Understanding flowpaths in karst aquifers is a principal challenge in these complex systems. Variations in the strontium isotope composition of cave dripwaters, soils, and limestone bedrock permit us to infer sources of dissolved ions and flowpaths in karst waters. In this model, dripwaters with a chemical signature similar to that of the soils indicate conduit flowpaths and relatively low extents of interaction with the limestone; whereas waters with a chemical signature similar to that of the limestone bedrock indicate higher residence times in the limestone via more diffuse flowpaths.
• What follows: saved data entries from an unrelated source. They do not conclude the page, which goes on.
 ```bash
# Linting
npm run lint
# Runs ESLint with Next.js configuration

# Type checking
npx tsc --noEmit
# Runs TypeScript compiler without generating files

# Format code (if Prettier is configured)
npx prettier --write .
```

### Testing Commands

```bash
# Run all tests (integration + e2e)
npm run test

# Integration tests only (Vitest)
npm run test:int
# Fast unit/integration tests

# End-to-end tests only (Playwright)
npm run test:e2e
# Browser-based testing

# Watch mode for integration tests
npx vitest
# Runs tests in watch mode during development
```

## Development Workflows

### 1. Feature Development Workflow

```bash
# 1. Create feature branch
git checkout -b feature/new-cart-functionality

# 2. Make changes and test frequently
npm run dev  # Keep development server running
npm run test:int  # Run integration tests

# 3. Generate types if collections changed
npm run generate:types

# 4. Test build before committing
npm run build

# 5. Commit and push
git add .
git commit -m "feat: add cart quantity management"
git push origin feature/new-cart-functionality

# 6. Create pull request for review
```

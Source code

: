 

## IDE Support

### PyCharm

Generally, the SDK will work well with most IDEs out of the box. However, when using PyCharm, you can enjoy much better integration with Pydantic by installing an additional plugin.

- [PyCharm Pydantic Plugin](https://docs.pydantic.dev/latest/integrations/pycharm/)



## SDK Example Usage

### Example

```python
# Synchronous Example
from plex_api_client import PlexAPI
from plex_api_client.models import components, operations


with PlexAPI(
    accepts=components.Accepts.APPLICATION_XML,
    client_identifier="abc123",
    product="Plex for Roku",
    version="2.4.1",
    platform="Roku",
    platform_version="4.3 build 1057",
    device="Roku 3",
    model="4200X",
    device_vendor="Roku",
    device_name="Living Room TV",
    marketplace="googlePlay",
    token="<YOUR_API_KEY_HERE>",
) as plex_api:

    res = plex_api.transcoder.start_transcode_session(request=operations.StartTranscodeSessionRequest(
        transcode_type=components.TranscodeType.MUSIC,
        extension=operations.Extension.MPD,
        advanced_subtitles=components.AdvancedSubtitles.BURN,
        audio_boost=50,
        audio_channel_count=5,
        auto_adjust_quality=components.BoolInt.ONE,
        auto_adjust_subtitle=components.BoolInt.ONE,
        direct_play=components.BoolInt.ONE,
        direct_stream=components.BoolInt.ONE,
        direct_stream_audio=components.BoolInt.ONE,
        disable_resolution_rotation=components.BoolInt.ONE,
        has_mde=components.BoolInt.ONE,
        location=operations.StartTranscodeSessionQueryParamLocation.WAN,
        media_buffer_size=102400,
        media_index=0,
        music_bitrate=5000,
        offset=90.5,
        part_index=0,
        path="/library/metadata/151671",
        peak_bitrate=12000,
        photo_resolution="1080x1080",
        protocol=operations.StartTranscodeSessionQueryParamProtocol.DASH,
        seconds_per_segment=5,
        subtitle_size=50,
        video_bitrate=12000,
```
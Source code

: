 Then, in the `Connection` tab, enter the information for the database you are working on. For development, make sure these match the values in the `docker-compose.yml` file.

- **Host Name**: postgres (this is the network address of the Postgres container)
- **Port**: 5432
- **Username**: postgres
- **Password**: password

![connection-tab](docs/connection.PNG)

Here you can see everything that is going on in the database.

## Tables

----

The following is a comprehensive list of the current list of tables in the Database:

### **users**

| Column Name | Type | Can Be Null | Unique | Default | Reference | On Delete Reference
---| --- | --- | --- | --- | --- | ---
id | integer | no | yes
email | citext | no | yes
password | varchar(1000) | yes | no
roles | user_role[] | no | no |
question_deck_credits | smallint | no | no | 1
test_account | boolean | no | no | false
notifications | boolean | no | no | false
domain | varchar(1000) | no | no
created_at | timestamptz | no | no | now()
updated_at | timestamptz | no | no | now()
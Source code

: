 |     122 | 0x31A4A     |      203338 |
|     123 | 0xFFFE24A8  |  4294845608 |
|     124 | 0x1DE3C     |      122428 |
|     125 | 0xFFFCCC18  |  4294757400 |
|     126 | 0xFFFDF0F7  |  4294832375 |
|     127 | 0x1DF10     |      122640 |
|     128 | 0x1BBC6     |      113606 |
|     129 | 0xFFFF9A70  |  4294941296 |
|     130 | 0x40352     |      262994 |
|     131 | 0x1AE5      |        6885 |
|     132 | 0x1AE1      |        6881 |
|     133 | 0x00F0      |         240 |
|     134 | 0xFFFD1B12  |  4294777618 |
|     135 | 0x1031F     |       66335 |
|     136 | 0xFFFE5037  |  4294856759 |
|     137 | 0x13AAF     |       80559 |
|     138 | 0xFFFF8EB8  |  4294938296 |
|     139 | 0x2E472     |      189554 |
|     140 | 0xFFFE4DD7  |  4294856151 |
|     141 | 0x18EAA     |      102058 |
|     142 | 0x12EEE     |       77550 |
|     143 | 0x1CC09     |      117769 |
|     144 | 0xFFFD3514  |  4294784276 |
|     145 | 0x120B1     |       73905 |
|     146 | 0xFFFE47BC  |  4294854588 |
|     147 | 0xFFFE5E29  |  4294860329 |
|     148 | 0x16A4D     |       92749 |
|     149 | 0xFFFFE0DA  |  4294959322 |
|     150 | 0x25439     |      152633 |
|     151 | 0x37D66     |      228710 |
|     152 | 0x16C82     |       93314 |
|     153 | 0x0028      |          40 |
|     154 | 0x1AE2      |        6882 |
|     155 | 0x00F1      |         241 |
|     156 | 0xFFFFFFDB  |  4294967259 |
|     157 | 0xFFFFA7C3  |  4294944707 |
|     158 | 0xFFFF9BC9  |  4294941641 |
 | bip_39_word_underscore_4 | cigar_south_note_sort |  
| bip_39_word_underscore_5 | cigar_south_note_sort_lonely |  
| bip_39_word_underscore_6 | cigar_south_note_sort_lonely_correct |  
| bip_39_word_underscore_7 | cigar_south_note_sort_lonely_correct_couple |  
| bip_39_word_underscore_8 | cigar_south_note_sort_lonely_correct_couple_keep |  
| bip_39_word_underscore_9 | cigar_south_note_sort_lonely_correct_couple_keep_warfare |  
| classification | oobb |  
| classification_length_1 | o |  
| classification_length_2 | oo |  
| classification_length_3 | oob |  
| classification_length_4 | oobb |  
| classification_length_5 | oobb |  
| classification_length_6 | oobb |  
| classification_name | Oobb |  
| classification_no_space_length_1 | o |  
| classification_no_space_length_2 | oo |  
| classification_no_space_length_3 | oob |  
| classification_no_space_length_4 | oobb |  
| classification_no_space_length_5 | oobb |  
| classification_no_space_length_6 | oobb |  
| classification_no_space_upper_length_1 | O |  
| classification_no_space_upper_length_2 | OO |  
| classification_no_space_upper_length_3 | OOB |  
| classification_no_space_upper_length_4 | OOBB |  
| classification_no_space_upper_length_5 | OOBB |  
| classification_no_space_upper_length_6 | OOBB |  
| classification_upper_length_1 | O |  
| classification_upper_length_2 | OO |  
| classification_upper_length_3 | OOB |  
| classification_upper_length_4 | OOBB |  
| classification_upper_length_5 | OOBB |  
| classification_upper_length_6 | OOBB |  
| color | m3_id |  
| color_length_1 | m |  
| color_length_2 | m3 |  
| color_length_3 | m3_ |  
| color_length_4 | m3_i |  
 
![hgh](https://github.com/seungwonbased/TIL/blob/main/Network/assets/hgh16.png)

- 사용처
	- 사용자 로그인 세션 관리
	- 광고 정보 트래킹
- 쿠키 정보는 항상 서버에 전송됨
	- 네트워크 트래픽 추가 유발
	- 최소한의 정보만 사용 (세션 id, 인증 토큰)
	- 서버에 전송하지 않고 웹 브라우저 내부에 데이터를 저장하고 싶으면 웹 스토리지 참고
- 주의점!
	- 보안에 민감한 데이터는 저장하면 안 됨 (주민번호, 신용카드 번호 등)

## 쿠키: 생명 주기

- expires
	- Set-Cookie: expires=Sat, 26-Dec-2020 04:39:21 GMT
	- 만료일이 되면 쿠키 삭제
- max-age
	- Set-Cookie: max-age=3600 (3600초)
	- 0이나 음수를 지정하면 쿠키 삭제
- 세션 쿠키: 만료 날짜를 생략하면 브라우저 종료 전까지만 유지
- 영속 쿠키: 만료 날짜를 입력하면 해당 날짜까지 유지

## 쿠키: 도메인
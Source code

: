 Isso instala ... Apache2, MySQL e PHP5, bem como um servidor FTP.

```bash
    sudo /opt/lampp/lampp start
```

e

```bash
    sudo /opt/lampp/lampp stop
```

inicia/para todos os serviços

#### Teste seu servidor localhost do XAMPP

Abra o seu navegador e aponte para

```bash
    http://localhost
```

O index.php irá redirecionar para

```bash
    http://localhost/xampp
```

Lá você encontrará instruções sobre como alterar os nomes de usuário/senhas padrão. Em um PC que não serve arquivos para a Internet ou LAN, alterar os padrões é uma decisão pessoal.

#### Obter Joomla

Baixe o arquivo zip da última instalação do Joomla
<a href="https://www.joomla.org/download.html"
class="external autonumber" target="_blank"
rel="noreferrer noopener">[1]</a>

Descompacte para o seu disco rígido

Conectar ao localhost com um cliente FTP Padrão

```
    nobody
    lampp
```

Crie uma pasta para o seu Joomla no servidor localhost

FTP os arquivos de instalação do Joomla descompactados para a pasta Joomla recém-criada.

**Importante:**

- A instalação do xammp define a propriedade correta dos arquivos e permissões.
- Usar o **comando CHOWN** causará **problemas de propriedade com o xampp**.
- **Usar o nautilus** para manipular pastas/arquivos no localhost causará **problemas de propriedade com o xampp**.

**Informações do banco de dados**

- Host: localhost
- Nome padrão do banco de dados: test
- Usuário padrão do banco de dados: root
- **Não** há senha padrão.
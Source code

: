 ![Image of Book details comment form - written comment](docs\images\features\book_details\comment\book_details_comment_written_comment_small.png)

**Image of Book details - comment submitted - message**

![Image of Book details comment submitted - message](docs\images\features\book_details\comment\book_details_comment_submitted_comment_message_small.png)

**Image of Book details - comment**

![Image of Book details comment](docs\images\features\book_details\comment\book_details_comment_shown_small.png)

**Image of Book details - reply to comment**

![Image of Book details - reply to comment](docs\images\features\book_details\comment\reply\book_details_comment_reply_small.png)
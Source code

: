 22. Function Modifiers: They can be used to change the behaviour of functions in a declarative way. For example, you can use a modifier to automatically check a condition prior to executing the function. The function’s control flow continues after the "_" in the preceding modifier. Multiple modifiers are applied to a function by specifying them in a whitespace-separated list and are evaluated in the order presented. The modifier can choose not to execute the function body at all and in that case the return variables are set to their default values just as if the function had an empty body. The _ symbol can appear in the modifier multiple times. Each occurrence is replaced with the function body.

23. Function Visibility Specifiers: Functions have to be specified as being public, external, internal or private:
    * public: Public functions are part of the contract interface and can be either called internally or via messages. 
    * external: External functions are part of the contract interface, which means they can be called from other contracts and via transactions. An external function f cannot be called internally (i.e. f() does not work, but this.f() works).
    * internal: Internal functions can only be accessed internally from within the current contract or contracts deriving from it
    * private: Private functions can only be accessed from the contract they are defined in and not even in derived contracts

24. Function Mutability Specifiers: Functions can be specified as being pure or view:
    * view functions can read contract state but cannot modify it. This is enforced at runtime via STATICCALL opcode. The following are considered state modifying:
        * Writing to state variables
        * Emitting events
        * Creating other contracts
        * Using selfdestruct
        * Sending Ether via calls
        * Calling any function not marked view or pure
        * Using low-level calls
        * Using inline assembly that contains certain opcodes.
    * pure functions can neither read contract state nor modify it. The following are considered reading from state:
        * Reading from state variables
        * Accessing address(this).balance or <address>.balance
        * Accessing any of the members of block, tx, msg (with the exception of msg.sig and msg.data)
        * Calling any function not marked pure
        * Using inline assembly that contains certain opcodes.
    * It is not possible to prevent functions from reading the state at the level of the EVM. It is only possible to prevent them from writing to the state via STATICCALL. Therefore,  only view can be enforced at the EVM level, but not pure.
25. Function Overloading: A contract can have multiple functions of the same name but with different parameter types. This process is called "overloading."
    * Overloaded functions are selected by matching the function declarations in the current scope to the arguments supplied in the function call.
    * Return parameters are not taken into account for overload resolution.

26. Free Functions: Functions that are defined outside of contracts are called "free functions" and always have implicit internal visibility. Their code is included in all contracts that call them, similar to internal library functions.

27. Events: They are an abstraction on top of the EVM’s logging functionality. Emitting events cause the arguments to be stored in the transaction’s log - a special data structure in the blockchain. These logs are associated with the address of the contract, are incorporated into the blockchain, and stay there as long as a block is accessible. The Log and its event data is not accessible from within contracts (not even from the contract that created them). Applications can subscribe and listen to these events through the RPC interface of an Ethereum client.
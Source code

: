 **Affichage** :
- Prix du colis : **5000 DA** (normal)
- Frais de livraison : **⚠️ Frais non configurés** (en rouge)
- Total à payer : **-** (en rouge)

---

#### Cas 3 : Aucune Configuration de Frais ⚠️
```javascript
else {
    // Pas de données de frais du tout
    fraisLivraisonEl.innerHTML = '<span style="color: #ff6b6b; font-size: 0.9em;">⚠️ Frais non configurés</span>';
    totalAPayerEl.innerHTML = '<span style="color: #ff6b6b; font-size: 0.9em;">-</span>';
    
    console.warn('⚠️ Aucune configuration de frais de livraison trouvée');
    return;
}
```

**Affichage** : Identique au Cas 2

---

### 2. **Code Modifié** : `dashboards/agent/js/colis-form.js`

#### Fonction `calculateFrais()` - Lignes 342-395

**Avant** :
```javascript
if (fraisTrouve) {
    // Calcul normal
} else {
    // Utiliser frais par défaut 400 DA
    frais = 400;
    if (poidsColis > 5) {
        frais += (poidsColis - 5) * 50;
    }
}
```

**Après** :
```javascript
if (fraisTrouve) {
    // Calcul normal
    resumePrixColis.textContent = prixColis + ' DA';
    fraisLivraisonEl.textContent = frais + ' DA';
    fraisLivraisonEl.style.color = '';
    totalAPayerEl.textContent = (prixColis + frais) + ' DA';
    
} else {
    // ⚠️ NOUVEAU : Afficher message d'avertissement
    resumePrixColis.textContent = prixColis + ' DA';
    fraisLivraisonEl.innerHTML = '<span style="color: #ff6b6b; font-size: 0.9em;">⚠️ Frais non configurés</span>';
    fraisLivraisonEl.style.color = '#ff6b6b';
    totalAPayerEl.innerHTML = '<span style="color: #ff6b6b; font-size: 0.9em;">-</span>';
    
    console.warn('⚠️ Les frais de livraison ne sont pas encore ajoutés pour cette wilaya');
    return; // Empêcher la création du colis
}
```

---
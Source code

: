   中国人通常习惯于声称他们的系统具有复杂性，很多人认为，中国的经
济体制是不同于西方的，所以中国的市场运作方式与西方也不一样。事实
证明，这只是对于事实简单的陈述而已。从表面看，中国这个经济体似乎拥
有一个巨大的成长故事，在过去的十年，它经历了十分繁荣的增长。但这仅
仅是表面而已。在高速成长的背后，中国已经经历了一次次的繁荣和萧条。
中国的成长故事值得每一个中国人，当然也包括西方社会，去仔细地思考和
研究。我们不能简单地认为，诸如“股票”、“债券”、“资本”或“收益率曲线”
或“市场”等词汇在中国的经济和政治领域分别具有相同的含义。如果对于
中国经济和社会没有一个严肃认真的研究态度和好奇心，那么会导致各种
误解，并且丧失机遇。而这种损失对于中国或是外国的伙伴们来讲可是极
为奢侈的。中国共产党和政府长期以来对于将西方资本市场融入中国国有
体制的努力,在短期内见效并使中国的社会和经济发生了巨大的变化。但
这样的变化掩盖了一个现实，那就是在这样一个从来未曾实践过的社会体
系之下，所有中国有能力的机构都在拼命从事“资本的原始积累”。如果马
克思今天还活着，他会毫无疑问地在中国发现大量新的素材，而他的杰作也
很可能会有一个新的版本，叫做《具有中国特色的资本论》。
We apply this flow route model to analyzing the evolution of dripwater in a cave in the recharge zone of the Edwards aquifer of central Texas. The aquifer is comprised of lower Cretaceous marine limestones and dolostones, overlain by thin mollisols. Two contrasting dripwater sites have been monitored on a monthly basis; one site has a relatively fast drip rate that varies with effective precipitation (0.011-0.28 mL/sec), whereas a second site has a lower and less variable drip rate (0.007-0.016 mL/sec). Dripwater ⁸⁷Sr/⁸⁶Sr values fall between the average soil value of 0.7088 and the average limestone bedrock value of 0.7076, indicating interaction with both sources. At the faster drip site, dripwater ⁸⁷Sr/⁸⁶Sr values are closer to the soil values and vary temporally with effective precipitation and to a lesser extent with drip rate. This indicates predominantly conduit flow during wet periods and a larger component of diffuse flow with higher bedrock residence times during dry periods. At the slower drip site ⁸⁷Sr/⁸⁶Sr values vary only within analytical uncertainty and are closer to limestone bedrock ⁸⁷Sr/⁸⁶Sr values, indicating longer residence time year-round and less responsiveness to effective precipitation. Sr isotope data in conjunction with other geochemical tracers such as Mg/Ca and Sr/Ca ratios may also provide insights into controls of local-scale variability in soil composition and lithology. These approaches can be used to better understand the dynamics of karst unsaturated zone hydrology, and also paleohydrology via Sr isotope analysis of speleothems.